PROBLEM STATEMENT: Each entry has to be set down again with no alteration.

SOURCE RECORDS:
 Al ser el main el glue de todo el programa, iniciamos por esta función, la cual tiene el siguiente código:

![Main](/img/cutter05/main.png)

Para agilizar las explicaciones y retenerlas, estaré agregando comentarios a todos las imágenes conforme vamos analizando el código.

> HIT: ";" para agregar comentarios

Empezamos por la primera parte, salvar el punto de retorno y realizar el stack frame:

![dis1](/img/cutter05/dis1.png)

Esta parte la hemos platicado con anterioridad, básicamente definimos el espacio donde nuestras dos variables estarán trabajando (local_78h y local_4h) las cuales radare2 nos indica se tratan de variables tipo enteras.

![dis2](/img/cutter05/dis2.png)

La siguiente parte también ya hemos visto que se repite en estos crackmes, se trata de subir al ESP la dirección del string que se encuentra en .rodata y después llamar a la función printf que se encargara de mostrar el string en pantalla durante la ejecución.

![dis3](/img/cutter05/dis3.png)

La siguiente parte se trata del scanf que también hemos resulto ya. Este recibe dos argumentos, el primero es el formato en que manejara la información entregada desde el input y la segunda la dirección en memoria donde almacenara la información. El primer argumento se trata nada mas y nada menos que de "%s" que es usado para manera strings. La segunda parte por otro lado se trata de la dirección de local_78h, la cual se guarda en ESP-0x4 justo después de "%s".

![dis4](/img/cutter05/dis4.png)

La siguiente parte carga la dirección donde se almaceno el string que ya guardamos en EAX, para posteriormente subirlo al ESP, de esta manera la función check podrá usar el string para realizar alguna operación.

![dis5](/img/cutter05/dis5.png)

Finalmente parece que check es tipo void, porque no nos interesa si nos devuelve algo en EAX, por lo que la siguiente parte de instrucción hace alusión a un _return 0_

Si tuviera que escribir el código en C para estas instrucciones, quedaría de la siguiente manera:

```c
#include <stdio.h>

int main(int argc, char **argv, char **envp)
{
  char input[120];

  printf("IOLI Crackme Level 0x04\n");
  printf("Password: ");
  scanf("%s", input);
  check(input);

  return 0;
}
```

RESPONSE TO THIS TASK:
 Al ser el main el glue de todo el programa, iniciamos por esta función, la cual tiene el siguiente código:

![Main](/img/cutter05/main.png)

Para agilizar las explicaciones y retenerlas, estaré agregando comentarios a todos las imágenes conforme vamos analizando el código.

> HIT: ";" para agregar comentarios

Empezamos por la primera parte, salvar el punto de retorno y realizar el stack frame:

![dis1](/img/cutter05/dis1.png)

Esta parte la hemos platicado con anterioridad, básicamente definimos el espacio donde nuestras dos variables estarán trabajando (local_78h y local_4h) las cuales radare2 nos indica se tratan de variables tipo enteras.

![dis2](/img/cutter05/dis2.png)

La siguiente parte también ya hemos visto que se repite en estos crackmes, se trata de subir al ESP la dirección del string que se encuentra en .rodata y después llamar a la función printf que se encargara de mostrar el string en pantalla durante la ejecución.

![dis3](/img/cutter05/dis3.png)

La siguiente parte se trata del scanf que también hemos resulto ya. Este recibe dos argumentos, el primero es el formato en que manejara la información entregada desde el input y la segunda la dirección en memoria donde almacenara la información. El primer argumento se trata nada mas y nada menos que de "%s" que es usado para manera strings. La segunda parte por otro lado se trata de la dirección de local_78h, la cual se guarda en ESP-0x4 justo después de "%s".

![dis4](/img/cutter05/dis4.png)

La siguiente parte carga la dirección donde se almaceno el string que ya guardamos en EAX, para posteriormente subirlo al ESP, de esta manera la función check podrá usar el string para realizar alguna operación.

![dis5](/img/cutter05/dis5.png)

Finalmente parece que check es tipo void, porque no nos interesa si nos devuelve algo en EAX, por lo que la siguiente parte de instrucción hace alusión a un _return 0_

Si tuviera que escribir el código en C para estas instrucciones, quedaría de la siguiente manera:

```c
#include <stdio.h>

int main(int argc, char **argv, char **envp)
{
  char input[120];

  printf("IOLI Crackme Level 0x04\n");
  printf("Password: ");
  scanf("%s", input);
  check(input);

  return 0;
}
```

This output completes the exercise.